Long-term outcome in children with intractable epilepsy showing bilateral diffuse cortical glucose hypometabolism pattern on positron emission tomography.

ABSTRACT

The objective of this study is to determine the long-term outcome of children with intractable epilepsy who have diffuse cortical hypometabolism on 2-deoxy-2-((18)F)fluoro-D-glucose positron emission tomography (FDG-PET) scans. Seventeen children with intractable epilepsy showing bilateral, diffuse cortical hypometabolism on FDG-PET were followed up through telephone interview from 1 year 4 months to 11 years 4 months (mean 5 years 7 months ± 2 years 1 month) after their PET scans.
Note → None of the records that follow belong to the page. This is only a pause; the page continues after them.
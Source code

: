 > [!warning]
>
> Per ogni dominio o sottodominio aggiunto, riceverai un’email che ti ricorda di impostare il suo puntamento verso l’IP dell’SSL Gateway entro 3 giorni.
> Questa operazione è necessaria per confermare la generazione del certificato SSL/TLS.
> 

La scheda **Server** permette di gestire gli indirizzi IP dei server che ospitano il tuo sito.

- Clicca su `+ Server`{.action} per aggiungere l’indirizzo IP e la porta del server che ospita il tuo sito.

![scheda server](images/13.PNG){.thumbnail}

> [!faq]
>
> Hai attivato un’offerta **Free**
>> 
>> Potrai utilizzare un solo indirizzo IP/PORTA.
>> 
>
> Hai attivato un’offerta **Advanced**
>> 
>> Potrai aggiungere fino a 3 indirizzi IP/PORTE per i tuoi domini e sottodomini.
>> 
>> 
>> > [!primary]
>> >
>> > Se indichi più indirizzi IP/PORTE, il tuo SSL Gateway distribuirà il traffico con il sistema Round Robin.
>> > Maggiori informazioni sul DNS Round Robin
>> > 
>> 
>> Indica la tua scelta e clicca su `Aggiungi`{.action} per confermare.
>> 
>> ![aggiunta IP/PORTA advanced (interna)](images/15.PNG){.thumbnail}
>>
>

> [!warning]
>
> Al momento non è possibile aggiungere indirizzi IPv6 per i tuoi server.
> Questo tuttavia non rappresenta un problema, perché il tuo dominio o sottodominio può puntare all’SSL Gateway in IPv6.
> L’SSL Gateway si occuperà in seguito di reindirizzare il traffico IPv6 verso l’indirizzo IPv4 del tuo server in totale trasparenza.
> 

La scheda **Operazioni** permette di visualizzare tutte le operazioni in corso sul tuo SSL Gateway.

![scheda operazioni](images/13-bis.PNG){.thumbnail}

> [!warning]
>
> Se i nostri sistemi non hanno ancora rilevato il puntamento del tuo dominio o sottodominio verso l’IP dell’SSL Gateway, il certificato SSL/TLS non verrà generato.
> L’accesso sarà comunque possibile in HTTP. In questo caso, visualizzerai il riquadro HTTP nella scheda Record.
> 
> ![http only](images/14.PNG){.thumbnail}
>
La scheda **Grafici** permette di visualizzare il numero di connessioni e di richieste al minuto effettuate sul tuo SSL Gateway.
One child succumbed to Sanfilippo disease at age 20 years. Only 2 children were seizure free. Fifty percent had walking difficulties, 56.25% were not toilet trained, all had speech difficulties, 43.75% had behavioral problems, 37.5% had poor eye contact, 75% had socialization difficulties, and 87.5% attended special schools. Three children were found to have genetic causes, including a 4-MB deletion of the mitochondrial genome, MECP2 duplication, and Lafora disease. In conclusion, the long-term outcome in this patient population is poor, and they tend to suffer from genetic/neurodegenerative diseases.